A Parent Guide to Reading for Ages 8-10

Between 3rd and 5th grade, children are exposed to a variety of book genres, topics, and formats. Here’s how to keep them interested and engaged.

Jul 15, 2022



A Parent Guide to Reading for Ages 8-10

Jul 15, 2022

Between the ages of 8 and 10, children’s reading journeys change dramatically. While they continue to master pronunciation and build vocabulary, they are also expected to read more and understand more complex texts, further testing their comprehension skills and ability to process facts and events. 

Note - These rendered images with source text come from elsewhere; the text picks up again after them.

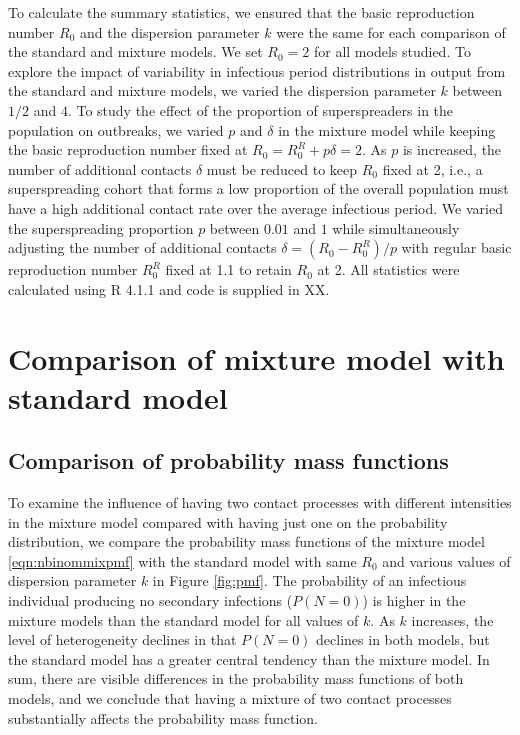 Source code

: \documentclass{imammb}
\numberwithin{equation}{section}
\begin{document}
To calculate the summary statistics, we ensured that the basic reproduction number $R_0$ and the dispersion parameter $k$ were the same for each comparison of the standard and mixture models. We set $R_0=2$ for all models studied. To explore the impact of variability in infectious period distributions in output from the standard and mixture models, we varied the dispersion parameter $k$ between $1/2$ and $4$. To study the effect of the proportion of superspreaders in the population on outbreaks,  we varied $p$ and $\delta$ in the mixture model while keeping the basic reproduction number fixed at $R_0 = R_0^R + p \delta = 2$. As $p$ is increased, the number of additional contacts $\delta$ must be reduced to keep $R_0$ fixed at 2, i.e., a superspreading cohort that forms a low proportion of the overall population must have a high additional contact rate over the average infectious period. We varied the superspreading proportion $p$  between $0.01$ and $1$ while simultaneously adjusting the number of additional contacts $\delta = (R_0 -R_0^R)/p$ with regular basic reproduction number $R_0^R$ fixed at 1.1 to retain $R_0$ at 2.  All statistics were calculated using R 4.1.1 and code is supplied in XX. 


\section{Comparison of mixture model with standard model}


\subsection{Comparison of probability mass functions}


To examine the influence of having two contact processes with different intensities in the mixture model compared with having just one on the probability distribution, we compare the probability mass functions of the mixture model \eqref{eqn:nbinommixpmf} with the standard model with same $R_0$ and various values of dispersion parameter $k$ in Figure \ref{fig:pmf}. The probability of an infectious individual producing no secondary infections ($P(N=0)$) is higher in the mixture models than the standard model for all values of $k$. As $k$ increases, the level of heterogeneity declines in that $P(N=0)$ declines in both models, but the standard model has a greater central tendency than the mixture model. In sum, there are visible differences in the probability mass functions of both models, and we conclude that having a mixture of two contact processes substantially affects the probability mass function. 
\end{document}
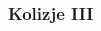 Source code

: \documentclass[aspectratio=169]{beamer}
\begin{document}
\begin{frame}%
	\frametitle{Kolizje III}
	\begin{columns}
		\begin{column}{0.5\textwidth}
	   	 	\begin{figure}
	   		 \centering
	    		\end{figure}
		\end{column}
		\begin{column}{0.5\textwidth}
	   	 	\begin{figure}
	   		 \centering
	    		\end{figure}
		\end{column}
	\end{columns}
\end{frame}
\end{document}
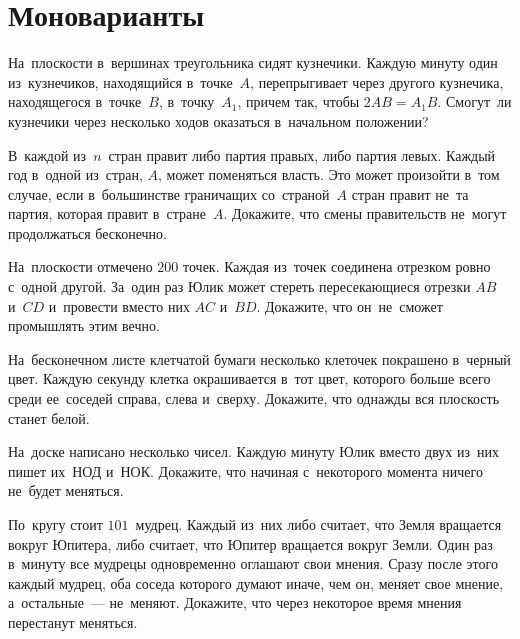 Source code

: 
\section*{Моноварианты}


\begin{problems}

\item
На~плоскости в~вершинах треугольника сидят кузнечики.
Каждую минуту один из~кузнечиков, находящийся в~точке~$A$, перепрыгивает через
другого кузнечика, находящегося в~точке~$B$, в~точку~$A_1$, причем так, чтобы
$2 AB = A_1 B$.
Смогут~ли кузнечики через несколько ходов оказаться в~начальном положении?

\item
В~каждой из~$n$~стран правит либо партия правых, либо партия левых.
Каждый год в~одной из~стран, $A$, может поменяться власть.
Это может произойти в~том случае, если в~большинстве граничащих со~страной~$A$
стран правит не~та партия, которая правит в~стране~$A$.
Докажите, что смены правительств не~могут продолжаться бесконечно.

\item
На~плоскости отмечено $200$ точек.
Каждая из~точек соединена отрезком ровно с~одной другой.
За~один раз Юлик может стереть пересекающиеся отрезки $AB$ и~$CD$ и~провести
вместо них $AC$ и~$BD$.
Докажите, что он~не~сможет промышлять этим вечно.

\item
На~бесконечном листе клетчатой бумаги несколько клеточек покрашено в~черный
цвет.
Каждую секунду клетка окрашивается в~тот цвет, которого больше всего среди
ее~соседей справа, слева и~сверху.
Докажите, что однажды вся плоскость станет белой.

\item
На~доске написано несколько чисел.
Каждую минуту Юлик вместо двух из~них пишет их~НОД и~НОК.
Докажите, что начиная с~некоторого момента ничего не~будет меняться.

\item
По~кругу стоит $101$~мудрец.
Каждый из~них либо считает, что Земля вращается вокруг Юпитера, либо считает,
что Юпитер вращается вокруг Земли.
Один раз в~минуту все мудрецы одновременно оглашают свои мнения.
Сразу после этого каждый мудрец, оба соседа которого думают иначе, чем он,
меняет свое мнение, а~остальные~--- не~меняют.
Докажите, что через некоторое время мнения перестанут меняться.


\end{problems}
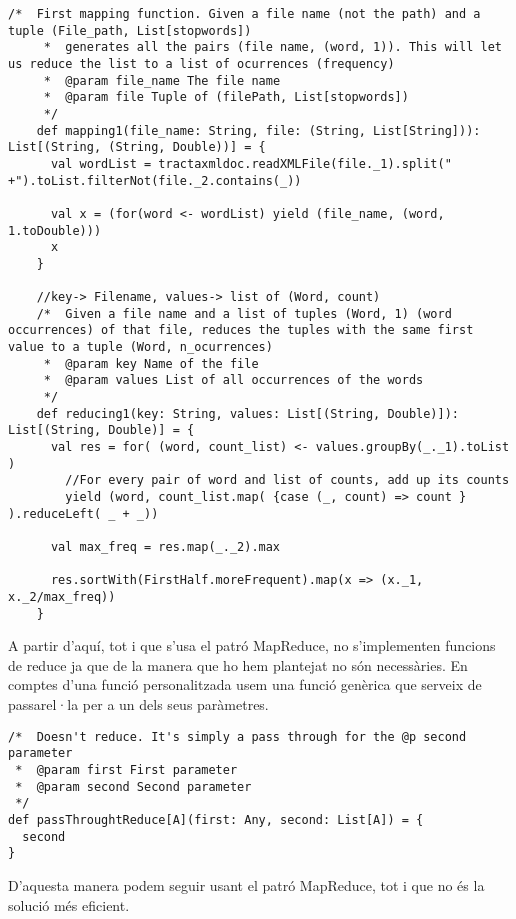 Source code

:\documentclass{report}
\begin{document}
\begin{lstlisting}[style=scalaHighlight]
    /*  First mapping function. Given a file name (not the path) and a tuple (File_path, List[stopwords])
     *  generates all the pairs (file name, (word, 1)). This will let us reduce the list to a list of ocurrences (frequency)
     *  @param file_name The file name
     *  @param file Tuple of (filePath, List[stopwords])
     */
    def mapping1(file_name: String, file: (String, List[String])): List[(String, (String, Double))] = {
      val wordList = tractaxmldoc.readXMLFile(file._1).split(" +").toList.filterNot(file._2.contains(_))

      val x = (for(word <- wordList) yield (file_name, (word, 1.toDouble)))
      x
    }

    //key-> Filename, values-> list of (Word, count)
    /*  Given a file name and a list of tuples (Word, 1) (word occurrences) of that file, reduces the tuples with the same first value to a tuple (Word, n_ocurrences)
     *  @param key Name of the file
     *  @param values List of all occurrences of the words
     */
    def reducing1(key: String, values: List[(String, Double)]): List[(String, Double)] = {
      val res = for( (word, count_list) <- values.groupBy(_._1).toList )
        //For every pair of word and list of counts, add up its counts
        yield (word, count_list.map( {case (_, count) => count } ).reduceLeft( _ + _))

      val max_freq = res.map(_._2).max

      res.sortWith(FirstHalf.moreFrequent).map(x => (x._1, x._2/max_freq))
    }

\end{lstlisting}

A partir d'aquí, tot i que s'usa el patró MapReduce, no s'implementen funcions de reduce ja que de la manera que ho hem plantejat no són necessàries. En comptes d'una funció personalitzada usem una funció genèrica que serveix de passarel·la per a un dels seus paràmetres.

\begin{lstlisting}[style=scalaHighlight]
/*	Doesn't reduce. It's simply a pass through for the @p second parameter
 * 	@param first First parameter
 * 	@param second Second parameter
 */
def passThroughtReduce[A](first: Any, second: List[A]) = {
  second
}
\end{lstlisting}

D'aquesta manera podem seguir usant el patró MapReduce, tot i que no és la solució més eficient. \\
\end{document}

Factor in the demands of other classroom subjects, and it’s possible to see why the “decline by nine” phenomenon occurs among children in this age bracket. Decline by nine is the term given to the waning interest children have in reading once they reach age 9 (or thereabouts). Despite 3rd grade being a benchmark for reading proficiency and reading milestones, it’s around this time that reading frequency among kids begins to drop. 

According to Scholastic’s Kids & Family Reading Report, only 35 percent of 9-year-olds report reading five to seven days a week compared to 57 percent of 8-year-olds. Attitudes toward reading change as well: The number of kids who say they love reading drops significantly from 40 percent among 8-year-olds to 28 percent among 9-year-olds.

What’s crucial for parents to know about the decline by nine is that when children’s reading frequency drops, it’s difficult to get them back in the habit. Reading skills that are not mastered by the end of elementary school can be that much harder to develop later in a child’s education. As a parent, you can steer your child’s reading journey to ensure they stay engaged with books.

“Parents play a huge role in helping their child maintain strong reading engagement,” says Kelsey Parrasch, a 4th grade teacher in New Jersey. “There are opportunities to engage with a wide variety of texts to build this.”

Here’s how you can support your child’s reading skills at this age.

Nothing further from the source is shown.